DATA FOR PROCESSING:
::::

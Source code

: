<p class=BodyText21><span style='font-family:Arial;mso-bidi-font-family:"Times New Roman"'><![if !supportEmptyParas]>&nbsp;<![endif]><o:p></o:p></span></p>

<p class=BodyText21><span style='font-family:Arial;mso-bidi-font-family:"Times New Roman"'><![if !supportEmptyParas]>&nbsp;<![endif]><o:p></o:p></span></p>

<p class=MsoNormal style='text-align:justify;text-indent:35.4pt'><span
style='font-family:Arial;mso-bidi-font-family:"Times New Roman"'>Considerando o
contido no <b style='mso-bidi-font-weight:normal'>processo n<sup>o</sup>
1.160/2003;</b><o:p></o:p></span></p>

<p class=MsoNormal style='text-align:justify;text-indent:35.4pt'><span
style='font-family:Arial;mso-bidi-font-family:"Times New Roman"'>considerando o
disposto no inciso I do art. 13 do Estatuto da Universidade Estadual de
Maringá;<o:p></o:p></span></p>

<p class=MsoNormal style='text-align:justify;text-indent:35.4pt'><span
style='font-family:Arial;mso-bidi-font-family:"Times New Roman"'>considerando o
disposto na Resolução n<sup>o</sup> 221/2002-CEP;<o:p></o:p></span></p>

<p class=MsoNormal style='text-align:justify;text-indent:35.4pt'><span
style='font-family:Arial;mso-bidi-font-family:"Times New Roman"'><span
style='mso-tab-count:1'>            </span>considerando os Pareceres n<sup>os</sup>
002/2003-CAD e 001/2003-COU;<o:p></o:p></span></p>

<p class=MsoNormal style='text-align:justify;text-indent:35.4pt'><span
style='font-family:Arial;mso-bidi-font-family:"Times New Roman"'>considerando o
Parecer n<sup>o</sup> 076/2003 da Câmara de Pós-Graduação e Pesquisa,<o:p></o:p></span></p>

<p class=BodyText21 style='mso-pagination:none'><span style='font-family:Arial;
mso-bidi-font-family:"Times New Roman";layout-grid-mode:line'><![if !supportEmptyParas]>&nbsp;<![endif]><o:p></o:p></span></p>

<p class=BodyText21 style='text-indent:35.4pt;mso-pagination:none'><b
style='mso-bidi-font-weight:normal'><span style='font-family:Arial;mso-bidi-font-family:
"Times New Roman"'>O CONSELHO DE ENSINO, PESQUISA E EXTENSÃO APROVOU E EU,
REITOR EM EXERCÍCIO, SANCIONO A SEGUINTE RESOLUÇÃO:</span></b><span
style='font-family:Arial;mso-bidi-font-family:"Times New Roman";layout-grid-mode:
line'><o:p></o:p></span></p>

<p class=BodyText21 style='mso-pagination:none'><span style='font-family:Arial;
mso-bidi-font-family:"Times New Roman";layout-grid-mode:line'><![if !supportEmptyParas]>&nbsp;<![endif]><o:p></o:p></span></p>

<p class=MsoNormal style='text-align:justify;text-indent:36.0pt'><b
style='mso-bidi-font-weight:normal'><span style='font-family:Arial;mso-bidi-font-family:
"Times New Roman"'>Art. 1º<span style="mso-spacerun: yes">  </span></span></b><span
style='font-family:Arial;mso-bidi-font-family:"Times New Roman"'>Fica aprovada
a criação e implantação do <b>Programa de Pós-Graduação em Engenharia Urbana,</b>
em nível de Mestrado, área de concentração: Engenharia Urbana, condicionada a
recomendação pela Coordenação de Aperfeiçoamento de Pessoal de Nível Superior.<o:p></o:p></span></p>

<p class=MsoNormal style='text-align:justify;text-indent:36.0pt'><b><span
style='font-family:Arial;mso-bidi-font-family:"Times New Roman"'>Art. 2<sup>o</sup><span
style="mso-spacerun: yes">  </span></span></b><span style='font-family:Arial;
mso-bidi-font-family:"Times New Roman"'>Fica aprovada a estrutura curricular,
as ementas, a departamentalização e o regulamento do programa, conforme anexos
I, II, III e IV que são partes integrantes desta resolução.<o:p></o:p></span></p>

::::

WORK TO BE COMPLETED:
What belongs in the answer is each line of the data that has the word "Urbana".

RESPONSE AREA:
a criação e implantação do <b>Programa de Pós-Graduação em Engenharia Urbana,</b>
em nível de Mestrado, área de concentração: Engenharia Urbana, condicionada a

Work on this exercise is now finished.